Author: SteelEye
29 July 2024
Western International Securities Fine Amount: $475 000 + $1,057,632 in customer restitution
Date: 29 July 2024
Violation Period: July 2016 - June 2020
Primary Violation: Excessive Trading (Churning)
FINRA has fined Western International Securities for failing to establish and maintain adequate supervisory systems to detect and prevent excessive trading in customer accounts between January 2016 and June 2020. The firm's inadequate supervision resulted in approximately 100 accounts experiencing potentially excessive trading activity, with some accounts showing cost-to-equity ratios as high as 55%.
The enforcement action highlighted several deficiencies in Western's compliance framework:
No guidance was provided to supervisors for evaluating cost-to-equity ratios and turnover rates.

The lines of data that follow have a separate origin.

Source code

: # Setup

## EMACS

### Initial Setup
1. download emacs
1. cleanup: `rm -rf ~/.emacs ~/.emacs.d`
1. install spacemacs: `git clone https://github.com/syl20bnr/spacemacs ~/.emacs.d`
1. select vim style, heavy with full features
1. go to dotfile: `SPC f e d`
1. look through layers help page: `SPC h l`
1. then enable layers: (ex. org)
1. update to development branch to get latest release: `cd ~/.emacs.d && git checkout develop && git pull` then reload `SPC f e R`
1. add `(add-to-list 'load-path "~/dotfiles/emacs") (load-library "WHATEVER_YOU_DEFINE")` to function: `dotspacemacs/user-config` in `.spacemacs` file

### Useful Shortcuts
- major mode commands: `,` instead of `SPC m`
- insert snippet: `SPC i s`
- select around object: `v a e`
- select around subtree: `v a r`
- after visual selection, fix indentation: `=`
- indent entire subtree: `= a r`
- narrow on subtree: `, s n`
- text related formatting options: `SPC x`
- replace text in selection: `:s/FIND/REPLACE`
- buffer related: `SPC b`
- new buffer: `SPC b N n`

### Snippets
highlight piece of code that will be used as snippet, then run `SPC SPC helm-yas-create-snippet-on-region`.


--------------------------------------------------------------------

Western International's trade blotter surveillance systems lacked integration of excessive trading indicators.
There was no formal process for documenting justifications for high-frequency trading.
Senior Customer Account (2017-2018).
Activity: Hundreds of in-and-out trades.
Cost-to-equity ratio: 30%.
Financial Impact: Over $1.5 million in commissions and trading costs.
Red Flag: High-frequency trading in senior account.
Account Type Conversion Case (2018-2019).
Activity: Changed from fee-based to commission-based account.
Cost-to-equity ratio: 28%.
Financial Impact: Over $750,000 in commissions and trading costs.
Red Flag: Strategic account type change followed by excessive trading.
Multi-Account Trading Pattern (2018-2019).
Activity: Over 3,200 trades across six customer accounts.
Highest cost-to-equity ratio: 55%.
Highest turnover rate: Exceeded 22.
Financial Impact: Over $195,000 in commissions and trading costs.
Red Flag: Pattern of excessive trading across multiple accounts.
Extended Excessive Trading (2016-2019).
Activity: Sustained excessive trading in a single account.
Cost-to-equity ratio: 54% (2019).
Turnover rate: 12.
Financial Impact: Over $110,000 in commissions and trading costs.
Red Flag: Long-term pattern of excessive trading.
$475,000 fine
$1,057,632 in customer restitution plus interest
"An annualized cost-to-equity ratio above 20% and an annualized turnover rate of six or more are each an indication that excessive trading may have occurred."
"The duty to supervise under Rule 3110 also includes the responsibility to reasonably investigate red flags that suggest that misconduct may be occurring and to act upon the results of such investigation."
"Western's WSPs did not require supervisors to determine or document the factual justification for recommending trading in excess of specific cost-to-equity ratios or turnover rate thresholds, to contact customers by phone or in-person to confirm the suitability of even the most active trading, or to impose any discipline or heightened supervision on registered representatives in response to potentially excessive trading."